Comparative study of Ag, Au, Pd, and Pt adsorption on Mo and $\mathrm{Ta}\left(112\right)$ surfaces

The structural, energetic, and electronic properties of low-coverage phases of Ag, Au, Pd, and Pt atoms adsorbed on the (112) surface of Mo and Ta are investigated from first principles. On $\mathrm{Mo}\left(112\right)$ the binding energy of adatoms increases with coverage (for dimers, linear trimers, and infinite chains) which means the prevalence of attractive interactions between adatoms in the same trough and their clustering. This is at variance from the behavior on the Ta surface where the binding per adatom in dimers or trimers is decreasing or not altered compared to a single atom adsorption. Consequently, on $\mathrm{Mo}\left(112\right)$ adatom chains form in the furrows as experimentally observed, whereas on $\mathrm{Ta}\left(112\right)$ the adatoms are more likely to form a scattered, random pattern. Pd and Pt adsorbates are predicted to mix and alloy with $\mathrm{Ta}\left(112\right)$ atoms.

Figure 1

Geometry of the original adatom structures on the $\mathrm{bcc}\left(112\right)$ surface showing the $5\times 2$ unit cell applied in the calculations. The adatom sites in atomic furrows correspond to positions occupied by substrate atoms in the bulk.

Figure 2

(Color online) Change in the vertical relaxation of interlayer distance of the outermost layers of (112) surface of Mo (full symbols) and Ta (open symbols) upon adsorption of Ag, Au, Pd, and Pt.

Figure 3

(Color online) The adatom-surface distance for single atom adsorption versus empirical covalent radius (Ref. 8) of the adatom. Circles represent the distance to the center of gravity of the uppermost layer while diamonds are the distance to the second atomic layer (beneath the adatoms).

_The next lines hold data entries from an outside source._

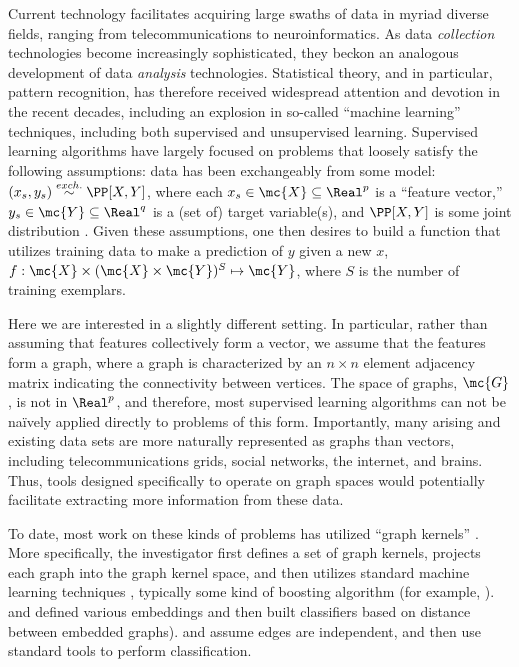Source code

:Current technology facilitates acquiring large swaths of data in myriad diverse fields, ranging from telecommunications to neuroinformatics. As  data \emph{collection} technologies become increasingly sophisticated,  they beckon an analogous development of data \emph{analysis} technologies.  Statistical theory, and in particular, pattern recognition, has therefore received widespread attention and devotion in the recent decades, including an explosion in so-called ``machine learning'' techniques, including both supervised and unsupervised learning.  Supervised learning algorithms have largely focused on problems that loosely satisfy the following assumptions: data has been exchangeably from some model: $(x_s,y_s) \overset{exch.}{\sim} \PP[X,Y]$, where each $x_s \in \mc{X} \subseteq \Real^p$ is a ``feature vector,'' $y_s \in \mc{Y} \subseteq\Real^q$ is a (set of) target variable(s), and $\PP[X,Y]$ is some joint distribution \cite{DGL96}.  Given these assumptions, one then desires to build a function that utilizes training data to make a prediction of $y$ given a new $x$, $f: \mc{X} \times (\mc{X} \times \mc{Y})^S \mapsto \mc{Y}$, where $S$ is the number of training exemplars.  

Here we are interested in a slightly different setting.  In particular, rather than assuming that features collectively form a vector, we assume that the features form a graph, where a graph is characterized by an $n \times n$ element adjacency matrix indicating the connectivity between vertices.  The space of graphs, $\mc{G}$, is not in $\Real^p$, and therefore, most supervised learning algorithms can not be na\"{i}vely applied directly to problems of this form.  Importantly, many arising and existing data sets are more naturally represented as graphs than vectors, including telecommunications grids, social networks, the internet, and brains.  Thus, tools designed specifically to operate on graph spaces would potentially facilitate extracting more information from these data.

To date, most work on these kinds of problems has utilized ``graph kernels'' \cite{Gartner03}.  More specifically, the investigator first defines a set of graph kernels, projects each graph into the graph kernel space, and then utilizes standard machine learning techniques \cite{HastieFriedman01}, typically some kind of boosting algorithm \cite{FreundSchapire95} (for example, \cite{KashimaInokuchi02, KashimaInokuchi03, KudoMatsumoto04}). \cite{BunkeRiesen08} and \cite{RiesenBunke09} defined various embeddings and then built classifiers based on distance between embedded graphs). \cite{FlachLachiche04} and \cite{TrentinIorio09} assume edges are independent, and then use standard tools to perform classification.  

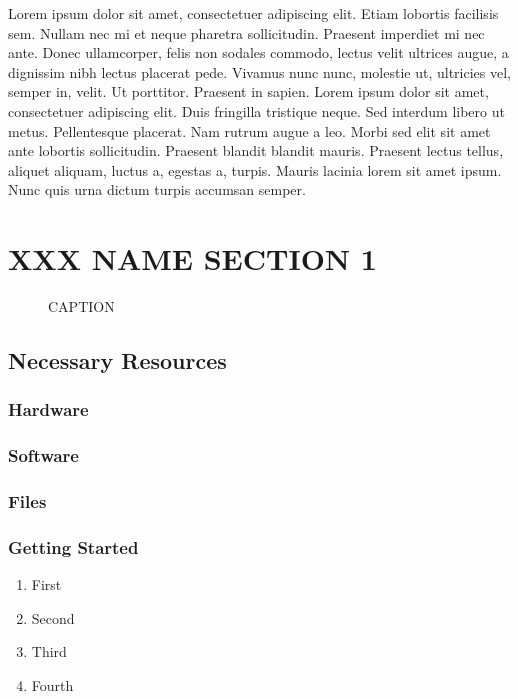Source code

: Lorem ipsum dolor sit amet, consectetuer adipiscing elit. Etiam lobortis facilisis sem. Nullam nec mi et neque pharetra sollicitudin. Praesent imperdiet mi nec ante. Donec ullamcorper, felis non sodales commodo, lectus velit ultrices augue, a dignissim nibh lectus placerat pede. Vivamus nunc nunc, molestie ut, ultricies vel, semper in, velit. Ut porttitor. Praesent in sapien. Lorem ipsum dolor sit amet, consectetuer adipiscing elit. Duis fringilla tristique neque. Sed interdum libero ut metus. Pellentesque placerat. Nam rutrum augue a leo. Morbi sed elit sit amet ante lobortis sollicitudin. Praesent blandit blandit mauris. Praesent lectus tellus, aliquet aliquam, luctus a, egestas a, turpis. Mauris lacinia lorem sit amet ipsum. Nunc quis urna dictum turpis accumsan semper.



\section{XXX NAME SECTION 1}\label{section1}


\begin{figure}[h!]
\centering
\caption{\small 
	CAPTION
}
\label{fig:fig1}
\end{figure}

\subsection*{Necessary Resources}

\subsubsection*{Hardware}

\subsubsection*{Software}

\subsubsection*{Files}

\subsubsection*{Getting Started}
\begin{enumerate}
   \item First
   \item Second
   \item Third
   \item Fourth
\end{enumerate}

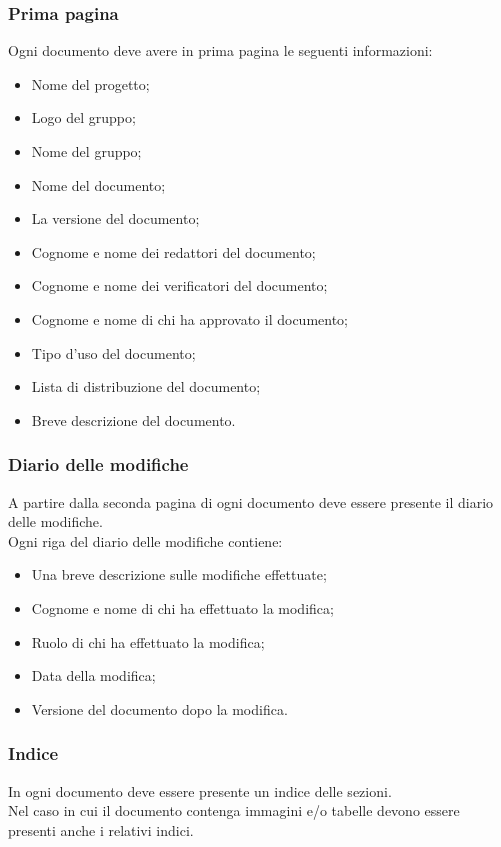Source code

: \subsubsection{Prima pagina}
Ogni documento deve avere in prima pagina le seguenti informazioni:
\begin{itemize}
	\item Nome del progetto;
	\item Logo del gruppo;
	\item Nome del gruppo;
	\item Nome del documento;
	\item La versione del documento;
	\item Cognome e nome dei redattori del documento;
	\item Cognome e nome dei verificatori del documento;
	\item Cognome e nome di chi ha approvato il documento;
	\item Tipo d'uso del documento;
	\item Lista di distribuzione del documento;
	\item Breve descrizione del documento.
\end{itemize}
\subsubsection{Diario delle modifiche}
A partire dalla seconda pagina di ogni documento deve essere presente il diario delle modifiche.\\
Ogni riga del diario delle modifiche contiene:
\begin{itemize}
	\item Una breve descrizione sulle modifiche effettuate;
	\item Cognome e nome di chi ha effettuato la modifica;
	\item Ruolo di chi ha effettuato la modifica;
	\item Data della modifica;
	\item Versione del documento dopo la modifica.
\end{itemize}

\subsubsection{Indice}
In ogni documento deve essere presente un indice delle sezioni.\\
Nel caso in cui il documento contenga immagini e/o tabelle devono essere presenti anche i relativi indici.

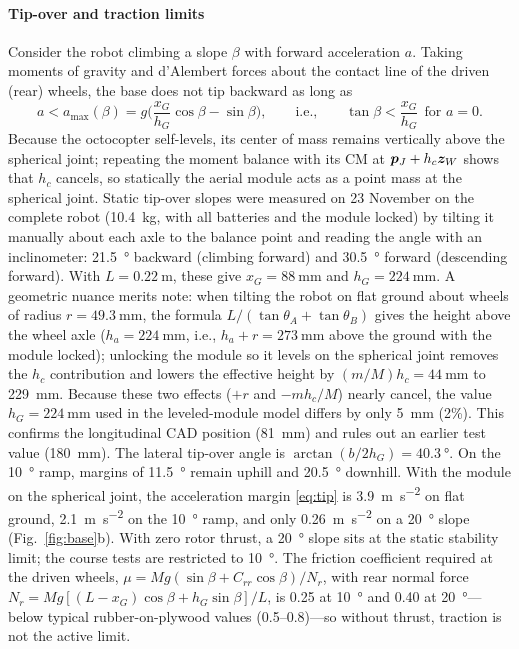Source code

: \paragraph{Tip-over and traction limits}
Consider the robot climbing a slope $\beta$ with forward acceleration $a$. Taking moments of gravity and d'Alembert forces about the contact line of the driven (rear) wheels, the base does not tip backward as long as
\begin{equation}
  a< a_{\max}(\beta)=g\Big(\frac{x_G}{h_G}\cos\beta-\sin\beta\Big),\qquad\text{i.e.,}\qquad \tan\beta<\frac{x_G}{h_G}\ \ \text{for }a=0 .
  \label{eq:tip}
\end{equation}
Because the octocopter self-levels, its center of mass remains vertically above the spherical joint; repeating the moment balance with its CM at $\bm{p}_J+h_c\bm{z}_W$ shows that $h_c$ cancels, so statically the aerial module acts as a point mass at the spherical joint. Static tip-over slopes were measured on 23 November on the complete robot (\SI{10.4}{\kilo\gram}, with all batteries and the module locked) by tilting it manually about each axle to the balance point and reading the angle with an inclinometer: \SI{21.5}{\degree} backward (climbing forward) and \SI{30.5}{\degree} forward (descending forward). With $L=\SI{0.22}{\metre}$, these give $x_G=\SI{88}{\milli\metre}$ and $h_G=\SI{224}{\milli\metre}$. A geometric nuance merits note: when tilting the robot on flat ground about wheels of radius $r=\SI{49.3}{\milli\metre}$, the formula $L/(\tan\theta_A+\tan\theta_B)$ gives the height above the wheel axle ($h_a=\SI{224}{\milli\metre}$, i.e., $h_a+r=\SI{273}{\milli\metre}$ above the ground with the module locked); unlocking the module so it levels on the spherical joint removes the $h_c$ contribution and lowers the effective height by $(m/M)h_c=\SI{44}{\milli\metre}$ to \SI{229}{\milli\metre}. Because these two effects ($+r$ and $-mh_c/M$) nearly cancel, the value $h_G=\SI{224}{\milli\metre}$ used in the leveled-module model differs by only \SI{5}{\milli\metre} (2\%). This confirms the longitudinal CAD position (\SI{81}{\milli\metre}) and rules out an earlier test value (\SI{180}{\milli\metre}). The lateral tip-over angle is $\arctan(b/2h_G)=\SI{40.3}{\degree}$. On the \SI{10}{\degree} ramp, margins of \SI{11.5}{\degree} remain uphill and \SI{20.5}{\degree} downhill. With the module on the spherical joint, the acceleration margin \eqref{eq:tip} is \SI{3.9}{\metre\per\second\squared} on flat ground, \SI{2.1}{\metre\per\second\squared} on the \SI{10}{\degree} ramp, and only \SI{0.26}{\metre\per\second\squared} on a \SI{20}{\degree} slope (Fig.~\ref{fig:base}b). With zero rotor thrust, a \SI{20}{\degree} slope sits at the static stability limit; the course tests are restricted to \SI{10}{\degree}. The friction coefficient required at the driven wheels, $\mu=Mg(\sin\beta+C_{rr}\cos\beta)/N_r$, with rear normal force $N_r=Mg[(L-x_G)\cos\beta+h_G\sin\beta]/L$, is 0.25 at \SI{10}{\degree} and 0.40 at \SI{20}{\degree}---below typical rubber-on-plywood values (0.5--0.8)---so without thrust, traction is not the active limit.

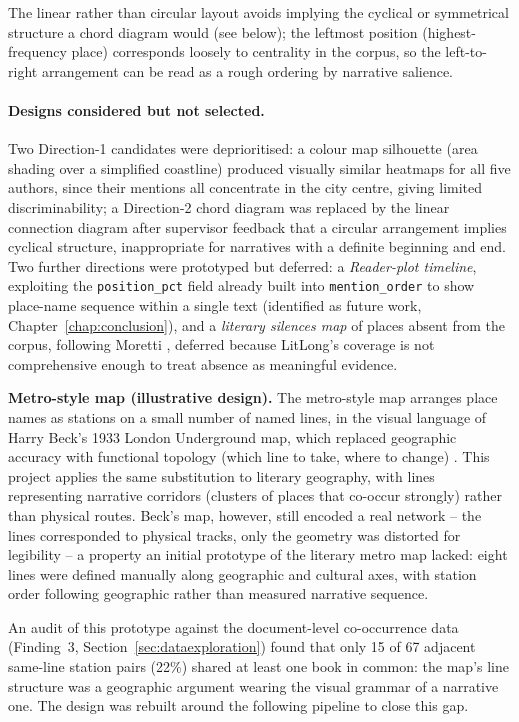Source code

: \documentclass[logo,msc]{infthesis}
\begin{document}
The linear rather than circular layout avoids implying the cyclical or symmetrical structure a chord diagram would (see below); the leftmost position (highest-frequency place) corresponds loosely to centrality in the corpus, so the left-to-right arrangement can be read as a rough ordering by narrative salience.

\paragraph*{Designs considered but not selected.} Two Direction-1 candidates were deprioritised: a colour map silhouette (area shading over a simplified coastline) produced visually similar heatmaps for all five authors, since their mentions all concentrate in the city centre, giving limited discriminability; a Direction-2 chord diagram was replaced by the linear connection diagram after supervisor feedback that a circular arrangement implies cyclical structure, inappropriate for narratives with a definite beginning and end. Two further directions were prototyped but deferred: a \emph{Reader-plot timeline}, exploiting the \texttt{position\_pct} field already built into \texttt{mention\_order} to show place-name sequence within a single text (identified as future work, Chapter~\ref{chap:conclusion}), and a \emph{literary silences map} of places absent from the corpus, following Moretti \cite{moretti2005}, deferred because LitLong's coverage is not comprehensive enough to treat absence as meaningful evidence.
 
\textbf{Metro-style map (illustrative design).} The metro-style map arranges place names as stations on a small number of named lines, in the visual language of Harry Beck's 1933 London Underground map, which replaced geographic accuracy with functional topology (which line to take, where to change) \cite{beck1933}. This project applies the same substitution to literary geography, with lines representing narrative corridors (clusters of places that co-occur strongly) rather than physical routes. Beck's map, however, still encoded a real network -- the lines corresponded to physical tracks, only the geometry was distorted for legibility -- a property an initial prototype of the literary metro map lacked: eight lines were defined manually along geographic and cultural axes, with station order following geographic rather than measured narrative sequence.

An audit of this prototype against the document-level co-occurrence data (Finding~3, Section~\ref{sec:dataexploration}) found that only 15 of 67 adjacent same-line station pairs (22\%) shared at least one book in common: the map's line structure was a geographic argument wearing the visual grammar of a narrative one. The design was rebuilt around the following pipeline to close this gap.
\end{document}

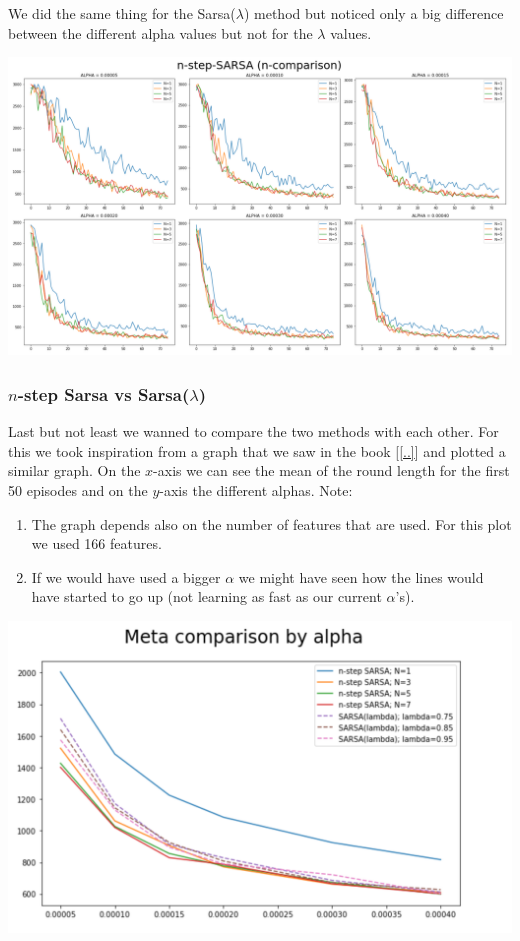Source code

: We did the same thing for the Sarsa($\lambda$) method but noticed only a big difference between the different alpha values but not for the $\lambda$ values.
\begin{center}
\includegraphics[scale=0.22]{graphics/plot08.png}
\end{center}

\subsubsection*{$n$-step Sarsa vs Sarsa($\lambda$)}
Last but not least we wanned to compare the two methods with each other. For this we took inspiration from a graph that we saw in the book [\ref{..}] and plotted a similar graph. On the $x$-axis we can see the mean of the round length for the first 50 episodes and on the $y$-axis the different alphas. Note:
\begin{enumerate}
\item The graph depends also on the number of features that are used. For this plot we used 166 features. 
\item If we would have used a bigger $\alpha$ we might have seen how the lines would have started to go up (not learning as fast as our current $\alpha$'s).
\end{enumerate}
\begin{center}
\includegraphics[scale=0.22]{graphics/plot09.png}
\end{center}


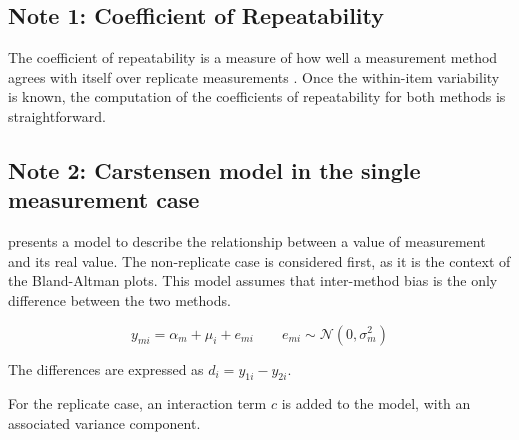 \documentclass[12pt, a4paper]{article}
\theoremstyle{plain}
\theoremstyle{definition}
\theoremstyle{remark}
\begin{document}
\subsection{Note 1: Coefficient of Repeatability}
The coefficient of repeatability is a measure of how well a
measurement method agrees with itself over replicate measurements
\citep{BA99}. Once the within-item variability is known, the
computation of the coefficients of repeatability for both methods
is straightforward.

\subsection{Note 2: Carstensen model in the single measurement case}
\citet{BXC2004} presents a model to describe the relationship between a value of measurement and its real value.
The non-replicate case is considered first, as it is the context of the Bland-Altman plots.
This model assumes that inter-method bias is the only difference between the two methods.


\begin{equation}
y_{mi}  = \alpha_{m} + \mu_{i} + e_{mi} \qquad  e_{mi} \sim \mathcal{N}(0,\sigma^{2}_{m})
\end{equation}

The differences are expressed as $d_{i} = y_{1i} - y_{2i}$.

For the replicate case, an interaction term $c$ is added to the model, with an associated variance component.
\end{document}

Filled and open symbols mark the results for $\mathrm{Mo}\left(112\right)$ and $\mathrm{Ta}\left(112\right)$ surfaces, respectively.

Figure 4

(Color online) Calculated dipole moments, $\mu$, for various adatom structures on the Mo and $\mathrm{Ta}\left(112\right)$ surfaces. Filled symbols are for the compact chain structures, while the open triangles represent the sparse structures (see Fig. 1). The full squares to the right represent the results for infinite chains (0.5 ML).

Figure 5

(Color online) The local density of electronic states on Ag, Au, Pd, and Pt atoms adsorbed on $\mathrm{Mo}\left(112\right)$ and $\mathrm{Ta}\left(112\right)$. The states on a monomer, a dimer atom, and the central atom of a trimer are shown, respectively. Each row displays the LDOS on a different adatom. The energies are plotted relative to the Fermi level.

Figure 6

(Color online) The full density of electronic states for the clean and adsorbate-covered (Ag, Au, Pd, Pt) $\mathrm{Mo}\left(112\right)$ and $\mathrm{Ta}\left(112\right)$ slabs.